Some viruses and viroids affect fruit quality. For example, apple chlorotic leaf spot virus can cause fruit deformities in plums and apricots. Apple stem pitting virus is responsible for pear stony pit, while Prunus necrotic ringspot virus gives rise to small, discoloured fruit. And of course, plum viroid 1 is behind plum marbling.

Apple chlorotic leaf spot virus, apple stem grooving virus, and apple stem pitting virus are also associated with graft union failure and decline of top-worked trees.

The bottom line

A few things should be obvious from the above. Firstly, the impact of viral infections in fruit trees can be anything from negligible to devastating. Secondly, signs of infection vary wildly for any given virus and overlap a lot for the different viruses.
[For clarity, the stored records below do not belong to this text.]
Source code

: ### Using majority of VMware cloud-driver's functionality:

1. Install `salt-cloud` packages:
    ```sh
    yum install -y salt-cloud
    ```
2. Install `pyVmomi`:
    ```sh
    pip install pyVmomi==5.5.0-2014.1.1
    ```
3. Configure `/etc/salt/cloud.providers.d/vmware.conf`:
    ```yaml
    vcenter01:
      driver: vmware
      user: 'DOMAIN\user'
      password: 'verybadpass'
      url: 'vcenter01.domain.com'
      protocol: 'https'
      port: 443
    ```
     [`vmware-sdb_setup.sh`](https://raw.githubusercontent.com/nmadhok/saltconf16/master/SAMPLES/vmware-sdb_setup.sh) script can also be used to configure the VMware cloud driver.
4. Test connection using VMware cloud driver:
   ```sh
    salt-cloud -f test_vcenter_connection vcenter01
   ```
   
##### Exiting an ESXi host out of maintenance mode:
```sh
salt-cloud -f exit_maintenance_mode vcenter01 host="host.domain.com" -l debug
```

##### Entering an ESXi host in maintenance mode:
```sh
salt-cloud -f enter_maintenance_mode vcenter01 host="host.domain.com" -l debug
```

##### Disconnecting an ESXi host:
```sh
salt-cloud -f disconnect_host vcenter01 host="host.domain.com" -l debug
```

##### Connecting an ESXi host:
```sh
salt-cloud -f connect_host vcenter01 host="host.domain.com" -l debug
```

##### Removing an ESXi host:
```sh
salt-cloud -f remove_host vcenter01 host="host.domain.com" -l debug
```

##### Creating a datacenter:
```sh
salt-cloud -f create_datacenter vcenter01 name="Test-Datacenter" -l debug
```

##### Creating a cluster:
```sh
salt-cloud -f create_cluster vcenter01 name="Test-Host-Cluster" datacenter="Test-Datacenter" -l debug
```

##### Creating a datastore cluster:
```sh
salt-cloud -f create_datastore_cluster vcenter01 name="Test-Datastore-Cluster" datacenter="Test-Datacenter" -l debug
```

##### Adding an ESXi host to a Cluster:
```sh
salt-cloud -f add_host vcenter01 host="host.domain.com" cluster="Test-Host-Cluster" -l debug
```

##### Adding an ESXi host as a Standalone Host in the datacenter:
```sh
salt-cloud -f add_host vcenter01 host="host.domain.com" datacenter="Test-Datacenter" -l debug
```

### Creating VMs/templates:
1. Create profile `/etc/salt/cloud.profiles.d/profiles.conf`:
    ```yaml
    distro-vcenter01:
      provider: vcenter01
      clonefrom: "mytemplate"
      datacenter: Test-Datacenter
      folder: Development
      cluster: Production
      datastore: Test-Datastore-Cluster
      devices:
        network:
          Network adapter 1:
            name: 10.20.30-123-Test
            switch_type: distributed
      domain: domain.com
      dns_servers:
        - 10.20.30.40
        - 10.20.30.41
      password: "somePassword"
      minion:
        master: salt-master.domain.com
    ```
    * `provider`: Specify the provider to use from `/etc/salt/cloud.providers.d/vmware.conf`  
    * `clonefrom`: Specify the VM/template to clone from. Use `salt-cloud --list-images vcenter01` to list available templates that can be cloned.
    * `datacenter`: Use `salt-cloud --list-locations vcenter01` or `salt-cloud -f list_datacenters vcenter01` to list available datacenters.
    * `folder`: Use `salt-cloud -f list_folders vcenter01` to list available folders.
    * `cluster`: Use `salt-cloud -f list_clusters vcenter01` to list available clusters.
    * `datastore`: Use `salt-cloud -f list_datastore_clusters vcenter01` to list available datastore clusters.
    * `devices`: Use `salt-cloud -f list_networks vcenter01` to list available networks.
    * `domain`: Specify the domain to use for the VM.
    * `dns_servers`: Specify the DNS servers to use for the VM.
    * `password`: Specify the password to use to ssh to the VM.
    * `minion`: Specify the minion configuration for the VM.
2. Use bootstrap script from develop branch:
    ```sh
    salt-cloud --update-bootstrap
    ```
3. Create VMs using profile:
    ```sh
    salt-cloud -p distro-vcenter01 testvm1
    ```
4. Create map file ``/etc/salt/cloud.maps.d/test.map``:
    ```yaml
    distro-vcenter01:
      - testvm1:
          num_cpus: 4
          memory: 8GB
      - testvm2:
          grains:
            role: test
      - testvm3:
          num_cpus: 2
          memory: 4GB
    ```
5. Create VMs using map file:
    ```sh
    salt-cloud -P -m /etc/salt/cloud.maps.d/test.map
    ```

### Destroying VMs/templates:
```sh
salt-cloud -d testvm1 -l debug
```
Even worse, trees suffering from viral infections can show the same signs as trees suffering from other problems, such as nutritional deficiencies. For all of these reasons, it is not possible to diagnose a viral or viroid infection in a pome- or stone-fruit tree based on visual examination – testing is indispensable.

The only way that growers can manage the risk of these viral and viroid infections in their orchards is by only planting trees that have been propagated from material that has tested negative. There are no antivirals or vaccines for pome- and stone-fruit trees.